Monday, July 13, 2020

From Puree to Liquid

July 13, 2020

It's been about a month and a half since my husband's regular diet was replaced with pureed foods and thickened beverages. He's been drinking Ensure nutritional supplement, also, since his dramatic weight loss began.

The past couple of weeks, he's been having more and more trouble swallowing even the pureed foods. He seems to hold the spoonful in his mouth for a long time, finally chews it, and eventually either swallows it, spits it out, or chokes on it. For the past week, he has been eating and drinking very little and even "refusing" to eat at all, meaning he doesn't open his mouth or doesn't swallow the first spoonful.

Yesterday, one of the caregivers experimented with thickening the Ensure with just enough of the pureed food to make it the same consistency as the thickened beverage he usually consumes, eventually. He was successful in patiently spoon feeding a glassful of this concoction to my husband for lunch and dinner. He is attempting to do the same today.
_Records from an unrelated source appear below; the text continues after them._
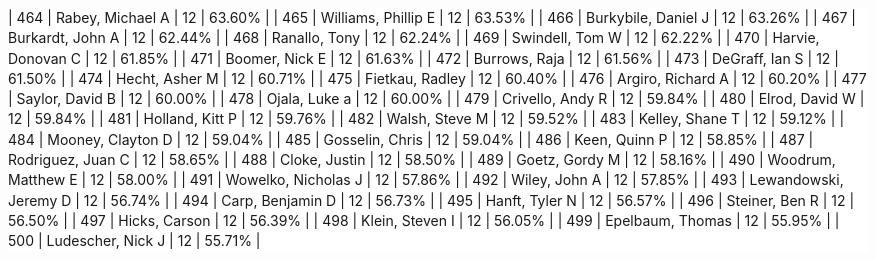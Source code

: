 |  464  | Rabey, Michael A |  12 |  63.60% |
|  465  | Williams, Phillip E |  12 |  63.53% |
|  466  | Burkybile, Daniel J |  12 |  63.26% |
|  467  | Burkardt, John A |  12 |  62.44% |
|  468  | Ranallo, Tony |  12 |  62.24% |
|  469  | Swindell, Tom W |  12 |  62.22% |
|  470  | Harvie, Donovan C |  12 |  61.85% |
|  471  | Boomer, Nick E |  12 |  61.63% |
|  472  | Burrows, Raja |  12 |  61.56% |
|  473  | DeGraff, Ian S |  12 |  61.50% |
|  474  | Hecht, Asher M |  12 |  60.71% |
|  475  | Fietkau, Radley |  12 |  60.40% |
|  476  | Argiro, Richard A |  12 |  60.20% |
|  477  | Saylor, David B |  12 |  60.00% |
|  478  | Ojala, Luke a |  12 |  60.00% |
|  479  | Crivello, Andy R |  12 |  59.84% |
|  480  | Elrod, David W |  12 |  59.84% |
|  481  | Holland, Kitt P |  12 |  59.76% |
|  482  | Walsh, Steve M |  12 |  59.52% |
|  483  | Kelley, Shane T |  12 |  59.12% |
|  484  | Mooney, Clayton D |  12 |  59.04% |
|  485  | Gosselin, Chris |  12 |  59.04% |
|  486  | Keen, Quinn P |  12 |  58.85% |
|  487  | Rodriguez, Juan C |  12 |  58.65% |
|  488  | Cloke, Justin |  12 |  58.50% |
|  489  | Goetz, Gordy M |  12 |  58.16% |
|  490  | Woodrum, Matthew E |  12 |  58.00% |
|  491  | Wowelko, Nicholas J |  12 |  57.86% |
|  492  | Wiley, John A |  12 |  57.85% |
|  493  | Lewandowski, Jeremy D |  12 |  56.74% |
|  494  | Carp, Benjamin D |  12 |  56.73% |
|  495  | Hanft, Tyler N |  12 |  56.57% |
|  496  | Steiner, Ben R |  12 |  56.50% |
|  497  | Hicks, Carson |  12 |  56.39% |
|  498  | Klein, Steven I |  12 |  56.05% |
|  499  | Epelbaum, Thomas |  12 |  55.95% |
|  500  | Ludescher, Nick J |  12 |  55.71% |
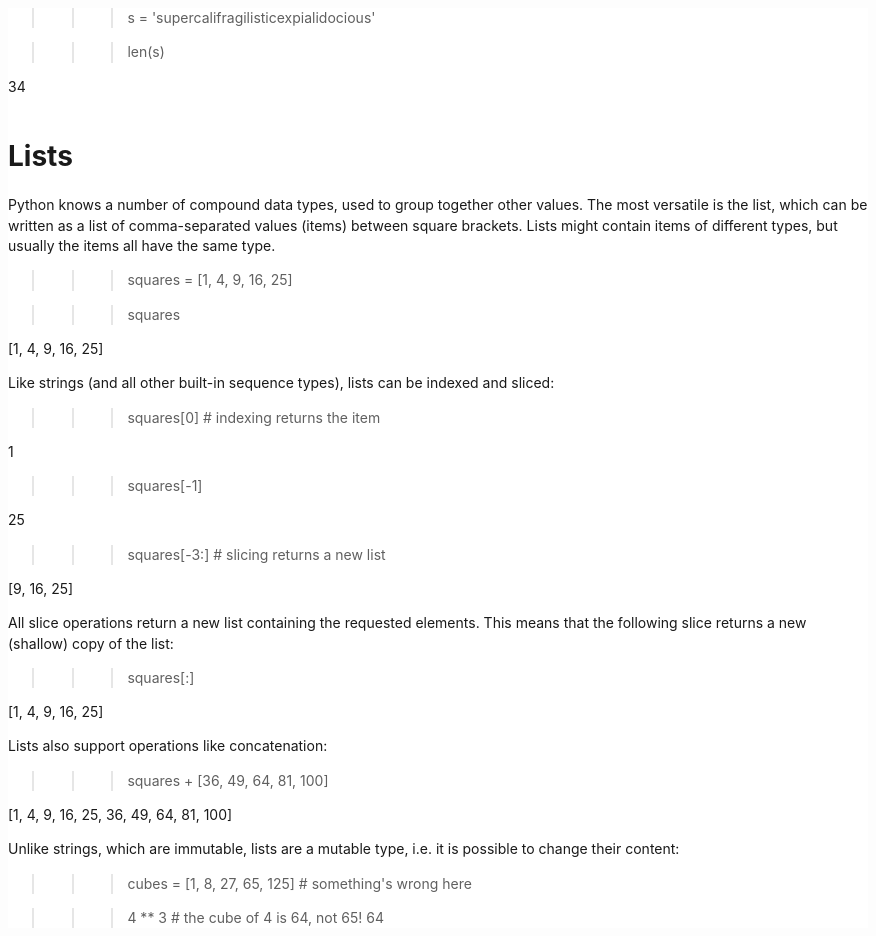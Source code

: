 >>>

>>> s = 'supercalifragilisticexpialidocious'

>>> len(s)

34

# Lists

Python knows a number of compound data types, used to group together other values. The most versatile is the list, which can be written as a list of comma-separated values (items) between square brackets. Lists might contain items of different types, but usually the items all have the same type.

>>>

>>> squares = [1, 4, 9, 16, 25]

>>> squares

[1, 4, 9, 16, 25]

Like strings (and all other built-in sequence types), lists can be indexed and sliced:

>>>

>>> squares[0]  # indexing returns the item

1

>>> squares[-1]

25

>>> squares[-3:]  # slicing returns a new list

[9, 16, 25]

All slice operations return a new list containing the requested elements. This means that the following slice returns a new (shallow) copy of the list:

>>>

>>> squares[:]

[1, 4, 9, 16, 25]

Lists also support operations like concatenation:

>>>

>>> squares + [36, 49, 64, 81, 100]

[1, 4, 9, 16, 25, 36, 49, 64, 81, 100]

Unlike strings, which are immutable, lists are a mutable type, i.e. it is possible to change their content:

>>>

>>> cubes = [1, 8, 27, 65, 125]  # something's wrong here

>>> 4 ** 3  # the cube of 4 is 64, not 65!
64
I know that my husband will eventually forget how to swallow (or will not want to. Who knows if it's forgetting or refusing?). It looks as though that may be sooner rather than later. In the meantime, I've contacted the hospice nurse to see about changing his food "order" from a pureed diet to a liquified diet. It's worth a try.

3 comments:

  1. I am curious, when his ability to swallow on his own happens will they place a feeding tube? Or does his DNR prevent them from doing anything like this, or is it not a life saving action? I know a young man who was undergoing a heart surgery for a birth defect at around 13, and there was an accident during the operation and somehow his brain was deprived of oxygen that left him paralyzed from the neck down. He can't speek but has a device he can use his line of sight and blinking to carry on a conversation and is really quite intelligent and has a great disposition and is now in his early 30s. One of the things he can't do is eat, drink, or swallow but they use a large syringe to give him fluids and nourishment. The have a flexible tube that attaches to the syringe and goes into his throat enough to get past anything that could cause choking or not enter the stomach easily. It's really not pleasant to look at but the liquid nourishment he gets is the same concoction they use in a feeding tube.